What factors affect it?
As with the Australian Dollar, the value of the US Dollar relies heavily on the supply and demand of imports and exports; this information is monitored by the US trade balance report. If the US is shown to have a high export value, and exports exceed imports to create a trade surplus, it increases demand for the Dollar as nations importing goods from the US need to pay for them. However, if America falls victim to high rates of unemployment—as was seen during the recession in 2007 when over eight million citizens were made redundant—the Dollar is obviously affected. Recessions can be caused by many factors, from housing bubbles to reduced demand for a country’s products (when the level of imports exceeds the level of exports it is known as a trade deficit). A weaker economic outlook lends to the possibility of foreign investors selling their accrued stocks or bonds to gain back money in their own currency, therefore making the US Dollar weaker.
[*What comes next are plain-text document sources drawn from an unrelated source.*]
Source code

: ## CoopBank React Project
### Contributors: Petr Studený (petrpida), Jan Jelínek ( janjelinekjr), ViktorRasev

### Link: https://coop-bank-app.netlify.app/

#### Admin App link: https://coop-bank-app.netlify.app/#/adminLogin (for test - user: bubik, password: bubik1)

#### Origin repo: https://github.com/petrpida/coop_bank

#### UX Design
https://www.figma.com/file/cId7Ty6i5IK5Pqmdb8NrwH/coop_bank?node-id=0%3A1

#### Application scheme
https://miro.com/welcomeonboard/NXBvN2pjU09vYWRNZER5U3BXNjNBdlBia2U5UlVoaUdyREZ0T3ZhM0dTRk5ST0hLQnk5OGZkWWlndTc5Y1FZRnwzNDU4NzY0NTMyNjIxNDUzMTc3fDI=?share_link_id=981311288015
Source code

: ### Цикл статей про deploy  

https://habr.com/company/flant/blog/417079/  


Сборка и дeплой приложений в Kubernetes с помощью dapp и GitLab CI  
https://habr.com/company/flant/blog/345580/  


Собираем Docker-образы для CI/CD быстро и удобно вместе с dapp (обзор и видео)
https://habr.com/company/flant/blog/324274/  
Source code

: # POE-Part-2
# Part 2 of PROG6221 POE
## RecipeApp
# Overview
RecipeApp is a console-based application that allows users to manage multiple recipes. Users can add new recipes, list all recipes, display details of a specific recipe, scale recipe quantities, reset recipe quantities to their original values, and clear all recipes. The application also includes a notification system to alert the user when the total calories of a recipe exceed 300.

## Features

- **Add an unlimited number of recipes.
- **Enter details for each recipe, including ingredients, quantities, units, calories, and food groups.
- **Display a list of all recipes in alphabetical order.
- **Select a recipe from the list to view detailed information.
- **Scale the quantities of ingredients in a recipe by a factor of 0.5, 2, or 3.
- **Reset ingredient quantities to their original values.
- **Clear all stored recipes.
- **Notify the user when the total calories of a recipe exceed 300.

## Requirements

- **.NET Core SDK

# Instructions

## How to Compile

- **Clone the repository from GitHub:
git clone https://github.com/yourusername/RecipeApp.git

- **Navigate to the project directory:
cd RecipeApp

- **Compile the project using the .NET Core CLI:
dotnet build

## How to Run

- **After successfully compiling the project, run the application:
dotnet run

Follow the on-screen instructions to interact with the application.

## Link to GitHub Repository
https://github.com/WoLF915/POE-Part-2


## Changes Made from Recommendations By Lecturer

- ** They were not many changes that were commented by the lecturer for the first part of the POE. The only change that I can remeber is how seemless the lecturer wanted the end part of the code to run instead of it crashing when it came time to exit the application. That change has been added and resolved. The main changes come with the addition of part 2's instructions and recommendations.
However, if investors believe the US economy is strong they will invest in the domestic currency and thereby make the Dollar stronger and more desirable. If America suffers from a trade deficit it means that its goods are not required, however if America has a trade surplus it will mean that its products are desirable and the Dollar will strengthen. Retail sales and industrial production figures throughout the country can also affect the Dollar, can alterations to Government policy. Potential investors are attracted to a steady government with stable policies, however the prospect of war, terrorism or social unrest can cause the ‘Greenback’ to weaken.